Unit 7 - Inferential Statistics Workshop

This compulsory e-portfolio component demonstrates practical application of hypothesis testing and summary measures through analysis of real datasets. The exercises cover descriptive statistics, frequency analysis, paired and independent samples t-tests, and interpretation of statistical significance.

Exercise 7.1.1 & 7.1.2: Summary Measures for Diet B

Background

This exercise analyses weight loss data from Dataset B (Diets). The goal is to calculate summary measures for Diet B and compare them with Diet A to assess the relative effectiveness of the two weight reducing diets.

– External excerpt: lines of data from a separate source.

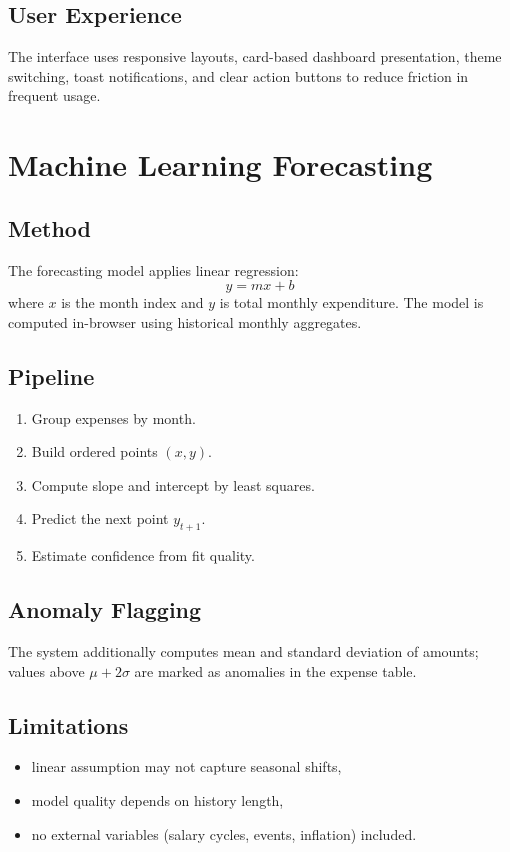 \documentclass[conference]{IEEEtran}
\begin{document}
\subsection{User Experience}
The interface uses responsive layouts, card-based dashboard presentation, theme switching, toast notifications, and clear action buttons to reduce friction in frequent usage.

\section{Machine Learning Forecasting}
\subsection{Method}
The forecasting model applies linear regression:
\[
y = mx + b
\]
where \(x\) is the month index and \(y\) is total monthly expenditure. The model is computed in-browser using historical monthly aggregates.

\subsection{Pipeline}
\begin{enumerate}
    \item Group expenses by month.
    \item Build ordered points \((x, y)\).
    \item Compute slope and intercept by least squares.
    \item Predict the next point \(y_{t+1}\).
    \item Estimate confidence from fit quality.
\end{enumerate}

\subsection{Anomaly Flagging}
The system additionally computes mean and standard deviation of amounts; values above \(\mu + 2\sigma\) are marked as anomalies in the expense table.

\subsection{Limitations}
\begin{itemize}
    \item linear assumption may not capture seasonal shifts,
    \item model quality depends on history length,
    \item no external variables (salary cycles, events, inflation) included.
\end{itemize}
\end{document}

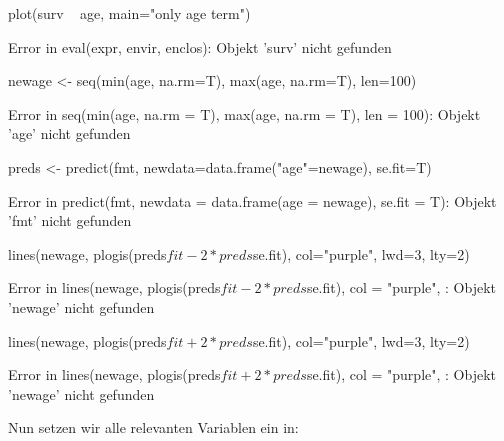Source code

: \documentclass[a4paper,twoside]{tufte-book}\usepackage[]{graphicx}\usepackage[]{color}
\begin{document}
\begin{appendices}
\begin{Schunk}
\begin{Sinput}
plot(surv ~ age, main="only age term")
\end{Sinput}
\begin{Soutput}
Error in eval(expr, envir, enclos): Objekt 'surv' nicht gefunden
\end{Soutput}
\begin{Sinput}
newage <- seq(min(age, na.rm=T), max(age, na.rm=T), len=100)
\end{Sinput}
\begin{Soutput}
Error in seq(min(age, na.rm = T), max(age, na.rm = T), len = 100): Objekt 'age' nicht gefunden
\end{Soutput}
\begin{Sinput}
preds <- predict(fmt, newdata=data.frame("age"=newage), se.fit=T)
\end{Sinput}
\begin{Soutput}
Error in predict(fmt, newdata = data.frame(age = newage), se.fit = T): Objekt 'fmt' nicht gefunden
\end{Soutput}
\begin{Sinput}
lines(newage, plogis(preds$fit-2*preds$se.fit), col="purple", lwd=3, lty=2)
\end{Sinput}
\begin{Soutput}
Error in lines(newage, plogis(preds$fit - 2 * preds$se.fit), col = "purple", : Objekt 'newage' nicht gefunden
\end{Soutput}
\begin{Sinput}
lines(newage, plogis(preds$fit+2*preds$se.fit), col="purple", lwd=3, lty=2)
\end{Sinput}
\begin{Soutput}
Error in lines(newage, plogis(preds$fit + 2 * preds$se.fit), col = "purple", : Objekt 'newage' nicht gefunden
\end{Soutput}
\end{Schunk}

Nun setzen wir alle relevanten Variablen ein in:


\end{appendices}
\end{document}
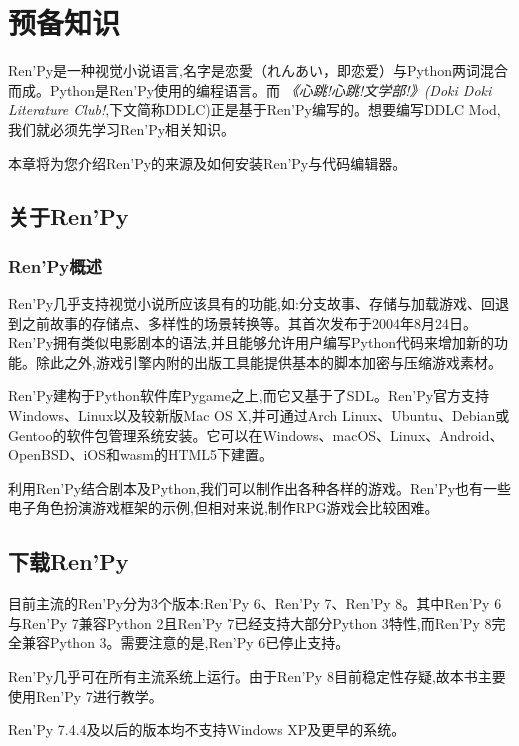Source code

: \documentclass[../../Main.tex]{subfiles}
\begin{document}
\chapter{预备知识}
Ren'Py是一种视觉小说语言,名字是恋愛（れんあい，即恋爱）与Python两词混合而成。Python是Ren'Py使用的编程语言。而 \textit{《心跳!心跳!文学部!》(Doki Doki Literature Club!},下文简称DDLC)正是基于Ren'Py编写的。想要编写DDLC Mod,我们就必须先学习Ren'Py相关知识。

本章将为您介绍Ren'Py的来源及如何安装Ren'Py与代码编辑器。

\section{关于Ren'Py}
\subsection{Ren'Py概述}
Ren'Py几乎支持视觉小说所应该具有的功能,如:分支故事、存储与加载游戏、回退到之前故事的存储点、多样性的场景转换等。其首次发布于2004年8月24日。Ren'Py拥有类似电影剧本的语法,并且能够允许用户编写Python代码来增加新的功能。除此之外,游戏引擎内附的出版工具能提供基本的脚本加密与压缩游戏素材。

Ren'Py建构于Python软件库Pygame之上,而它又基于了SDL。Ren'Py官方支持Windows、Linux以及较新版Mac OS X,并可通过Arch Linux、Ubuntu、Debian或Gentoo的软件包管理系统安装。它可以在Windows、macOS、Linux、Android、OpenBSD、iOS和wasm的HTML5下建置。

利用Ren'Py结合剧本及Python,我们可以制作出各种各样的游戏。Ren'Py也有一些电子角色扮演游戏框架的示例,但相对来说,制作RPG游戏会比较困难。

\section{下载Ren'Py}
\label{1.2}
目前主流的Ren'Py分为3个版本:Ren'Py 6、Ren'Py 7、Ren'Py 8。其中Ren'Py 6与Ren'Py 7兼容Python 2且Ren'Py 7已经支持大部分Python 3特性,而Ren'Py 8完全兼容Python 3。需要注意的是,Ren'Py 6已停止支持。

Ren'Py几乎可在所有主流系统上运行。由于Ren'Py 8目前稳定性存疑,故本书主要使用Ren'Py 7进行教学。

\begin{Comment}
Ren'Py 7.4.4及以后的版本均不支持Windows XP及更早的系统。
\end{Comment}
\end{document}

Exercise 7.1 - Summary Measures Worksheet

Excel analysis showing summary statistics for Diet A and Diet B

Results - Exercise 7.1.1 (Summary Statistics)

Diet B Summary Statistics:

Sample size (n) = 50
Sample mean weight loss = 3.710 kg
Sample standard deviation = 2.769 kg

Comparison with Diet A:

Diet A mean weight loss = 5.341 kg
Diet A standard deviation = 2.536 kg

Results - Exercise 7.1.2 (Quartiles)

Diet B Quartiles:

Median (Q2) = 3.745 kg
First Quartile (Q1) = 1.953 kg
Third Quartile (Q3) = 5.404 kg
Interquartile Range (IQR) = 3.451 kg

Comparison with Diet A:

Diet A Median = 5.642 kg
Diet A IQR = 3.285 kg

Interpretation

The results clearly indicate that Diet A is more effective than Diet B for weight reduction:

Central Tendency: The mean weight loss for Diet A (5.341 kg) is approximately 1.63 kg higher than Diet B (3.710 kg). Similarly, the median for Diet A (5.642 kg) exceeds Diet B's median (3.745 kg) by about 1.9 kg. Both measures of central tendency consistently favour Diet A.

Variability: The standard deviations are similar (Diet A: 2.536 kg, Diet B: 2.769 kg), indicating comparable spread in weight loss outcomes for both diets. The IQRs are also similar, suggesting the middle 50% of participants experienced similarly variable results.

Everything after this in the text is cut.